MEDICAID REIMBURSEMENT AND COVERED SERVICES

  • Rates. Although Medicare is by far the dominant payor for dialysis, up to 40 percent of dialysis patients are dual eligible. Medicaid also may be the primary payor for its beneficiaries for 90 days before Medicare coverage begins, and for approximately 10 percent of patients, Medicaid is the only source of coverage for dialysis costs. Medicaid reimbursement for dialysis in most states is well below the average Medicare rate. Because state reimbursement lags behind the cost of care, Medicaid patients run the risk of access problems.
  • Managed care. As states integrate managed care into their coverage of chronically ill populations, appropriate risk adjustment will be an important component of rate setting. Dialysis costs must be accurately reflected in rate setting assumptions.
  • Benefits.
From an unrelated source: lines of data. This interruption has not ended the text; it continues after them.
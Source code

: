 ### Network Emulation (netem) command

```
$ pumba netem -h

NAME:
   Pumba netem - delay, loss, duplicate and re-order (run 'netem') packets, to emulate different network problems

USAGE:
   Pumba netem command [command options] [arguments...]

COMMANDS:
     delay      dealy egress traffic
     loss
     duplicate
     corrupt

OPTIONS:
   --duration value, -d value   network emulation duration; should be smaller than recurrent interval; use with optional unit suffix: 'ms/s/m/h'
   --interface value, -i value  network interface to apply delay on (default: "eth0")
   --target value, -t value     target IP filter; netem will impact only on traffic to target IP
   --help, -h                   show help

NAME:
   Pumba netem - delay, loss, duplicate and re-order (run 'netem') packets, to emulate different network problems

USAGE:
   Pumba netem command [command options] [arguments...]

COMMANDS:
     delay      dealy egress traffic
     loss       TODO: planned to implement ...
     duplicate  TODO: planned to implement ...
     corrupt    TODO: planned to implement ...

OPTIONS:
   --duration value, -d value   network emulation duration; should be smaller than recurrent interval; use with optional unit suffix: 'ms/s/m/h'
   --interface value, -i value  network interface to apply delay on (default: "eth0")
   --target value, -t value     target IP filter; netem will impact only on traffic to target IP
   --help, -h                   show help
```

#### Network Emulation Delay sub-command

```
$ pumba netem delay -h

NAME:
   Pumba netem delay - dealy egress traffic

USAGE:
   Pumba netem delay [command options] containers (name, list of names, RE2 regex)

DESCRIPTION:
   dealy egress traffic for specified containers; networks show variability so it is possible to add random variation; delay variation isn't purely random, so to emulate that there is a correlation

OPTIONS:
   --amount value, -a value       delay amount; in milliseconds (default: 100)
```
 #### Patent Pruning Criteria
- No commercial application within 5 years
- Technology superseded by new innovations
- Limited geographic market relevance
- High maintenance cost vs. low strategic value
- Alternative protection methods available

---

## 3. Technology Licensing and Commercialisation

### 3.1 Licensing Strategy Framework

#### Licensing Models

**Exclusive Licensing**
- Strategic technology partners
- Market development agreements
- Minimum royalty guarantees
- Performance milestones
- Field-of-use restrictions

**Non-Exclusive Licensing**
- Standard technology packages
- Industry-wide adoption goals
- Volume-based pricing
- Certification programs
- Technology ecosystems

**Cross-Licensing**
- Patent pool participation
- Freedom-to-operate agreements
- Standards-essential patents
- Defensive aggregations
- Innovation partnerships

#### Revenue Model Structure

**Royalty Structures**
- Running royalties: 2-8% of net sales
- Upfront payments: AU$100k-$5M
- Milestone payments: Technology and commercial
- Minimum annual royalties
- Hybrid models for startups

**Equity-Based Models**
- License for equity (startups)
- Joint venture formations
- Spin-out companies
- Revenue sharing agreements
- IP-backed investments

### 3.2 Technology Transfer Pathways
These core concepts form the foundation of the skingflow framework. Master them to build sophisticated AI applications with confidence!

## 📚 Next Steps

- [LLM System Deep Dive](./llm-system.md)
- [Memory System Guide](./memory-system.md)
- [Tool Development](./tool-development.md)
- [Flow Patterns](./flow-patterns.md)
Medicaid benefits such as funding for transportation to dialysis centers are important components of the overall care of dialysis patients and should be maintained and adequately funded. Dialysis patients typically are dependent on a number of prescription drugs and are therefore vulnerable to high out-of-pocket costs. In designing wrap-around benefits and cost-sharing packages for dialysis patients, Medicaid programs should be sensitive to the fragile physical and financial health of dialysis patients and aware of the still higher costs that result from complications if treatment regiments are not strictly maintained.